The Extended Role of the Molecular Chaperone CCT

Abstract

The oligomeric chaperone CCT is a large ATP-dependent chaperonin that consists of two rings placed back-to-back with eight different paralogous subunits with a size of ~ 55 kDa that sit in each of the two rings. The function of CCT is mainly to fold the abundant proteins actin and tubulin, components of the cytoskeleton. However, several studies have shown that CCT has a wide diversity of low-abundant substrates. In addition, CCT and monomeric subunits of CCT have been shown to influence cytoskeletal organization and processes that the cytoskeleton mediates. The aim of this thesis was to study the role of CCT beyond the folding of proteins. We have overexpressed the subunits of CCT as monomers and demonstrated that monomeric CCTδ has an unknown function at the plasma membrane.

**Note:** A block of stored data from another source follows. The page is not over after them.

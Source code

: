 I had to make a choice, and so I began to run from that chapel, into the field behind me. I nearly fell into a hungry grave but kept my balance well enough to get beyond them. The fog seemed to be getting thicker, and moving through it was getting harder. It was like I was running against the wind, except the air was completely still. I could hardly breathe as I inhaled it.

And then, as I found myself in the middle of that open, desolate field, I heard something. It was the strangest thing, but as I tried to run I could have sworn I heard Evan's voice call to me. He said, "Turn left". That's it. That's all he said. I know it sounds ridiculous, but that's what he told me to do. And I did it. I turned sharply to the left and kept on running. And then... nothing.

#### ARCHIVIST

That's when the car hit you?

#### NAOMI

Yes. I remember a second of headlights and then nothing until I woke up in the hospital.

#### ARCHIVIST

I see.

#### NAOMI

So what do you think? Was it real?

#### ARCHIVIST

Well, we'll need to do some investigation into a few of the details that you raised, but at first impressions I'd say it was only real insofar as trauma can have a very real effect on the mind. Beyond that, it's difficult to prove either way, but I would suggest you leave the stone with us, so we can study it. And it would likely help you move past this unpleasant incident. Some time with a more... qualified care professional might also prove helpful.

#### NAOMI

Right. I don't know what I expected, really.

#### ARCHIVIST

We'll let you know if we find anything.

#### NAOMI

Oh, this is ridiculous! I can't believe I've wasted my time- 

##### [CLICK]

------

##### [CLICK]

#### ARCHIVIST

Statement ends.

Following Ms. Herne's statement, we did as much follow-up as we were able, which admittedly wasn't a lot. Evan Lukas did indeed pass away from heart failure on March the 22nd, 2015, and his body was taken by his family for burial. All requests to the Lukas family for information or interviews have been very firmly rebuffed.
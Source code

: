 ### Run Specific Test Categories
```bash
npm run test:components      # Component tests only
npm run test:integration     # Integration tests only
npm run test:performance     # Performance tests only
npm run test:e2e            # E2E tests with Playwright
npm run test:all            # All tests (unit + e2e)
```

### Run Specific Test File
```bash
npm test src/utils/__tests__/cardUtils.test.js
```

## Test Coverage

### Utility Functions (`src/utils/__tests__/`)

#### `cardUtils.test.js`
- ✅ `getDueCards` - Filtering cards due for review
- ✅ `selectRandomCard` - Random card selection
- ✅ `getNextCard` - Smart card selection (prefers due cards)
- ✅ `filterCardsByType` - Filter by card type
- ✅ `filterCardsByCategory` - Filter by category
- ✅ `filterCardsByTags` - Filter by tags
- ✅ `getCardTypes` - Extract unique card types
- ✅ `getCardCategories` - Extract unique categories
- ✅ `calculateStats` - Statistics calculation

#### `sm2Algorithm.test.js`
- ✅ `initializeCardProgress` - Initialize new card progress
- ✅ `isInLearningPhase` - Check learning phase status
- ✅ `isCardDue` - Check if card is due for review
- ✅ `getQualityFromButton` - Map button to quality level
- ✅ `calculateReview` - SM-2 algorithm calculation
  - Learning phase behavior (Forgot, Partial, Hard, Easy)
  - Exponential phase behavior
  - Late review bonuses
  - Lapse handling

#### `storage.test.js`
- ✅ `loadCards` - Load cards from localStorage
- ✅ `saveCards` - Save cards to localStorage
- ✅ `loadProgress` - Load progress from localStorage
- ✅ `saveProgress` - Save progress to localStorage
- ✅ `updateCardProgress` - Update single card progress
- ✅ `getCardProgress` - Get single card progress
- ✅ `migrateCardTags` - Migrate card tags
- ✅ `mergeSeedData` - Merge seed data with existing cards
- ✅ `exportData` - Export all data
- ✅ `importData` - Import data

The overexpression of monomeric CCTδ mainly induced lamellipodia retraction fibres and the function of monomeric CCTδ at the plasma membrane was shown to be dependent on a wild-type ATP-binding site and a wild-type apical domain of CCTδ. By reducing the levels of individual subunits of CCT, we report in a second study a function of CCTε to regulate the activity of the transcription factor SRF, which controls the transcription of cytoskeletal genes such as actin, via the transcription activator MRTF-A. Cells depleted of CCTε have an increased SRF-mediated transcription in an SRF-luciferase gene reporter system. Monomeric CCTε was shown to interact directly with MRTF-A and the interaction site was identified as the apical domain of CCTε and the cterminal half of MRTF-A. Consistent with an increased SRF-transcription upon the reduction of CCTε levels, the overexpression of monomeric CCTε delayed the translocation of MRTFA to the nucleus in serum-stimulated cells. In our final study, we addressed the possibility of CCT to affect the number of actin filaments via the interaction between CCT and the actin filament severing protein gelsolin. We showed that CCT binds to the activated severing conformation of gelsolin and that CCT inhibits activated gelsolin to sever actin filaments. Taken together, we present several studies that independently identify the CCT oligomer, or its individual subunits, to affect processes related to the cytoskeleton. Thus, there is a close interplay between CCT and the cytoskeleton that extends beyond the dependency of actin and tubulin to be folded by CCT.